Try it: Your answer must be the line holding "至少3个月内避免性交。" followed by every later line through the end of the entries, exactly as written.
** Provided material follows **
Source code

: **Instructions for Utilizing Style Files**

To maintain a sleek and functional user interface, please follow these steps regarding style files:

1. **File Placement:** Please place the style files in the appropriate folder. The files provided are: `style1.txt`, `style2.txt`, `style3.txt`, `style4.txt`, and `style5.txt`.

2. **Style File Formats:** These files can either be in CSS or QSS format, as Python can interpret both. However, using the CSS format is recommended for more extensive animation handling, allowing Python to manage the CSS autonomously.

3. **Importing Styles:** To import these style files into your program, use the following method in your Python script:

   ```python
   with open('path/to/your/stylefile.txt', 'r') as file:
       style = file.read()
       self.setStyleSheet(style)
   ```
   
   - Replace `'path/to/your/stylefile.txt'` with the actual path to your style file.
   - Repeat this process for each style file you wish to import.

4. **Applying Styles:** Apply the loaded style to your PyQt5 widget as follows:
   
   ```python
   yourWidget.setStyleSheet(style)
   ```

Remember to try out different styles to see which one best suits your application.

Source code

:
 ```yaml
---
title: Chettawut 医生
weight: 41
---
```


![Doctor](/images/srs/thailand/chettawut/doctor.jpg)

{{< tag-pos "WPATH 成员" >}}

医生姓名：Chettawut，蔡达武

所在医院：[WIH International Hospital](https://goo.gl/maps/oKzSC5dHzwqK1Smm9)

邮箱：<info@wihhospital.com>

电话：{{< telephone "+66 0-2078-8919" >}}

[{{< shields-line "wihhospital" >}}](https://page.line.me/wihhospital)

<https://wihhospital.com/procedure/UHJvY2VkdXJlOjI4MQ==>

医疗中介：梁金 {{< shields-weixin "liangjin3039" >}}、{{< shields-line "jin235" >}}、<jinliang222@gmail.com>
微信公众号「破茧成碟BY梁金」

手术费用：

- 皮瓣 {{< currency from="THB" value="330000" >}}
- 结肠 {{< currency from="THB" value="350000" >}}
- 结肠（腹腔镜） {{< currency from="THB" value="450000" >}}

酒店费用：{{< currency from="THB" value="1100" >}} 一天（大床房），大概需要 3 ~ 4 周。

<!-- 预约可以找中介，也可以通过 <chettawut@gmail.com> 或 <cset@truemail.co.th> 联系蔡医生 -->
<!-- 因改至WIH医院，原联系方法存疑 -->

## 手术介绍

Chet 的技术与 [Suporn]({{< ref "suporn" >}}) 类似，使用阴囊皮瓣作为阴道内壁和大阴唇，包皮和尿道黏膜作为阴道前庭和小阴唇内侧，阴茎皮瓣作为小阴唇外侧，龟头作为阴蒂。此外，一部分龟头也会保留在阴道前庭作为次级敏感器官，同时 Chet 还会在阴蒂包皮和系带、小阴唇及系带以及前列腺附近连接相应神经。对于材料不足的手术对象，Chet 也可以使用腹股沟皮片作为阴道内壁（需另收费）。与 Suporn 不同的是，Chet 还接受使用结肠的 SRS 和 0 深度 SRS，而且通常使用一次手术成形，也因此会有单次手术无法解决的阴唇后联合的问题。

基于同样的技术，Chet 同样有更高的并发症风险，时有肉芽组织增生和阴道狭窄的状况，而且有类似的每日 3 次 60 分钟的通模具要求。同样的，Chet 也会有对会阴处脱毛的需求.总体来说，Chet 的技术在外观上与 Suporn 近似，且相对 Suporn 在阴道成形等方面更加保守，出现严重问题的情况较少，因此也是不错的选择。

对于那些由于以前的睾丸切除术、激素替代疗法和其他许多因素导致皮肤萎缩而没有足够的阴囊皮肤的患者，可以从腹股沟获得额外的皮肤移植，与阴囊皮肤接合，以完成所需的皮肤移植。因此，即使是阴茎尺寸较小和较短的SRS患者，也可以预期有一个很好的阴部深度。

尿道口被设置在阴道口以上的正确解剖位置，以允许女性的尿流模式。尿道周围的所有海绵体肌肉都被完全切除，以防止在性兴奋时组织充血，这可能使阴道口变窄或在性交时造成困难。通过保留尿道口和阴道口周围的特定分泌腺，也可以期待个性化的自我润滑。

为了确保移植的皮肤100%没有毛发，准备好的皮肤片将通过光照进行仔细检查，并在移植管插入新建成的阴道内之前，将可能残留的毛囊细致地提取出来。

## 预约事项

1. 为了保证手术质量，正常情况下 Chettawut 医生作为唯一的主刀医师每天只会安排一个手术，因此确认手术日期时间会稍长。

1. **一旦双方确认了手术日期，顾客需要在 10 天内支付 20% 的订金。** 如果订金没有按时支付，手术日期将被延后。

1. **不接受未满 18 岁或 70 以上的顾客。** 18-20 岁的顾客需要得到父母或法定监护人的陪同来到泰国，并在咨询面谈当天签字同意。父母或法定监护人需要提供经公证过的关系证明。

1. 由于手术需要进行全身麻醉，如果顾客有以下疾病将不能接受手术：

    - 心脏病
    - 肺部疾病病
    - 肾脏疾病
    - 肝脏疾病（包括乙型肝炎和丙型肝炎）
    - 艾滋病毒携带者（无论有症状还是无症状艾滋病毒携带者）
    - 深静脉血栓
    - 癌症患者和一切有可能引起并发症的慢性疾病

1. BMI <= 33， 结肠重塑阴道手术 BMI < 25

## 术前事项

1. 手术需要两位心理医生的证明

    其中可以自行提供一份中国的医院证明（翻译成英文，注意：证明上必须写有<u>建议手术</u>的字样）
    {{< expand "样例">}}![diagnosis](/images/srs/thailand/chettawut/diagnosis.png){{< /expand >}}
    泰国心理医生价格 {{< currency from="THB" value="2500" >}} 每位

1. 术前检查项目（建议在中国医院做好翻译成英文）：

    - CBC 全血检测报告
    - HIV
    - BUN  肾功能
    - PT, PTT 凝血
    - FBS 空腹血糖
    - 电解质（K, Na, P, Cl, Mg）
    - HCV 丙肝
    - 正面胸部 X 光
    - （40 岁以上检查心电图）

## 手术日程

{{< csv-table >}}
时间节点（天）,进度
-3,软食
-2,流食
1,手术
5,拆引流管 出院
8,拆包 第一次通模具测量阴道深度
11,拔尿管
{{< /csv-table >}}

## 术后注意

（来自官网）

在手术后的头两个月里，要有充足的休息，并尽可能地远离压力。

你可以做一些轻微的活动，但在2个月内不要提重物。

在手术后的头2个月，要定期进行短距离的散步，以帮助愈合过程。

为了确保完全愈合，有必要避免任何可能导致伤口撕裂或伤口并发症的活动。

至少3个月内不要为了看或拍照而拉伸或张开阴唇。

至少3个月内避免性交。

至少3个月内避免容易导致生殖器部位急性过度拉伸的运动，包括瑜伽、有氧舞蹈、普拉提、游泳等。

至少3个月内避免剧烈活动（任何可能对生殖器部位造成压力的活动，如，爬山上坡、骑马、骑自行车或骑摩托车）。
** End of Provided material **
Result of this task:
至少3个月内避免性交。

至少3个月内避免容易导致生殖器部位急性过度拉伸的运动，包括瑜伽、有氧舞蹈、普拉提、游泳等。

至少3个月内避免剧烈活动（任何可能对生殖器部位造成压力的活动，如，爬山上坡、骑马、骑自行车或骑摩托车）。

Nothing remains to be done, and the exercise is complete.